Neste momento já cortei 60 quadrados de 10 in de lado: 30 em diferentes padrões que podem ver aqui e outros 30 em tecido branco. Depois apliquei um método de corte inovador para que, de cada par de quadrados de tecidos de padrão/branco conseguir fazer 4 blocos de HSQ com apenas alguns passos. Foi uma grande descoberta para mim pelo que vos deixo aqui um tutorial!

 

Last month I started making a new quilt for myself! It’s an HST quilt with some foxes in the mix and this time I’ll show you my progresses over time.
At this point I have already cut 60 squares of 10 in side: 30 in different fabric patterns (that you can see here) and another 30 in plain white fabric. Then I applied an innovative cutting method so that from each pair of standard/white fabric squares I could make 4 blocks of HSQ within just a few steps. It was a great discovery for me so I leave here the tutorial for you to follow!

 

A estratégia é muito simples.

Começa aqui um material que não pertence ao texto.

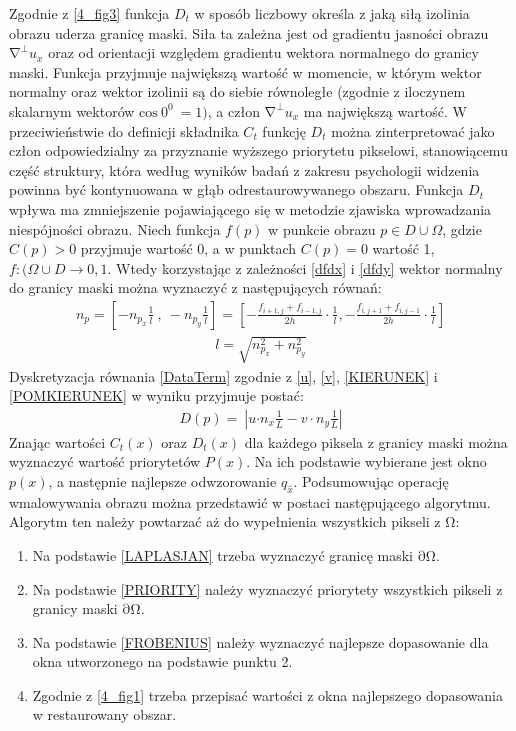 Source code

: \documentclass[12pt, twoside, openany]{report}
\theoremstyle{definition}
\begin{document}
Zgodnie z \autoref{4_fig3} funkcja $D_t$ w sposób liczbowy określa z jaką siłą izolinia obrazu uderza granicę maski. Siła ta zależna jest od gradientu jasności obrazu ${\mathrm{\nabla }}^{\bot }u_x$ oraz od orientacji względem gradientu wektora normalnego do granicy maski. Funkcja przyjmuje największą wartość w momencie, w którym wektor normalny oraz wektor izolinii są do siebie równoległe (zgodnie z iloczynem skalarnym wektorów ${\mathrm{cos} \ 0^0\ }=1)$, a człon ${\mathrm{\nabla }}^{\bot }u_x$ ma największą wartość. W przeciwieństwie do definicji składnika $C_t$ funkcję $D_t$ można zinterpretować jako człon odpowiedzialny za przyznanie wyższego priorytetu pikselowi, stanowiącemu część struktury, która według wyników badań z zakresu psychologii widzenia powinna być kontynuowana w głąb odrestaurowywanego obszaru. Funkcja $D_t$ wpływa ma zmniejszenie pojawiającego się w metodzie zjawiska wprowadzania niespójności obrazu. Niech funkcja $f(p)$ w punkcie obrazu $p \in D \cup \Omega$, gdzie $C(p) > 0$ przyjmuje wartość 0, a w punktach $C(p) = 0$ wartość 1, $f : (\Omega \cup D \to {0,1}$.  Wtedy korzystając z zależności \eqref{dfdx} i \eqref{dfdy} wektor normalny do granicy maski można wyznaczyć z następujących równań:
\begin{align}
n_p= \left[-n_{p_x}\frac{1}{l}\ ,\ -n_{p_y} \frac{1}{l}\right] =\left[-\frac{f_{i+1,j}+f_{i-1,j}}{2h}\cdot \frac{1}{l}, -\frac{f_{i,j+1} + f_{i,j-1}}{2h} \cdot \frac{1}{l}\right]
\label{KIERUNEK}
\end{align}
\begin{align}
l= \sqrt{n^2_{p_x} + n^2_{p_y}}
\label{POMKIERUNEK}
\end{align}
Dyskretyzacja równania \eqref{DataTerm} zgodnie z \eqref{u}, \eqref{v}, \eqref{KIERUNEK} i \eqref{POMKIERUNEK} w wyniku przyjmuje postać:
\begin{align}
D(p)=\ \left|u{\cdot n}_x\frac{1}{L}-v\cdot n_y\frac{1}{L}\right|
\end{align}
Znając wartości $C_t\left(x\right)$ oraz $D_t(x)$ dla każdego piksela z granicy maski można wyznaczyć wartość priorytetów $P(x)$. Na ich podstawie wybierane jest okno $p(x)$, a następnie najlepsze odwzorowanie $q_{\hat{x}}$.
Podsumowując operację wmalowywania obrazu można przedstawić w postaci następującego algorytmu. Algorytm ten należy powtarzać aż do wypełnienia wszystkich pikseli z $\mathrm{\Omega }$:
\begin{enumerate}
\item
Na podstawie \eqref{LAPLASJAN} trzeba wyznaczyć granicę maski $\mathrm{\partial }\mathrm{\Omega }$.
\item
Na podstawie \eqref{PRIORITY} należy wyznaczyć priorytety wszystkich pikseli z granicy maski $\mathrm{\partial }\mathrm{\Omega }$.
\item
Na podstawie \eqref{FROBENIUS} należy wyznaczyć najlepsze dopasowanie dla okna utworzonego na podstawie punktu 2.
\item
Zgodnie z \autoref{4_fig1} trzeba przepisać wartości z okna najlepszego dopasowania w restaurowany obszar.
\end{enumerate}
\end{document}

Depois de cortar os quadrados de 10in, sobreponho dois: um de tecido branco e outro de tecido com padrão, direito com direito.

 

The strategy is very simple. After cutting the 10in squares, I join two squares: one of white fabric and one of fabric with pattern, right sides together.

 

Depois coso a toda a volta a 1/4in da margem.

 

Then I stitch all the way around with a 1/4in seam allowance.

 

Com o cortador rotativo e uma régua, corto pelas duas diagonais e já está! Basta pressionar as costuras e abrir. Tenho num ápice 4 blocos prontos. Agora já só me faltam fazer mais 116…!

 

With the rotary cutter and a ruler, cut through the two diagonals and that’s it! Just press the seams and open the blocks. I have 4 blocks on just a minute or so. Now I only have to do 116 more! Not bad!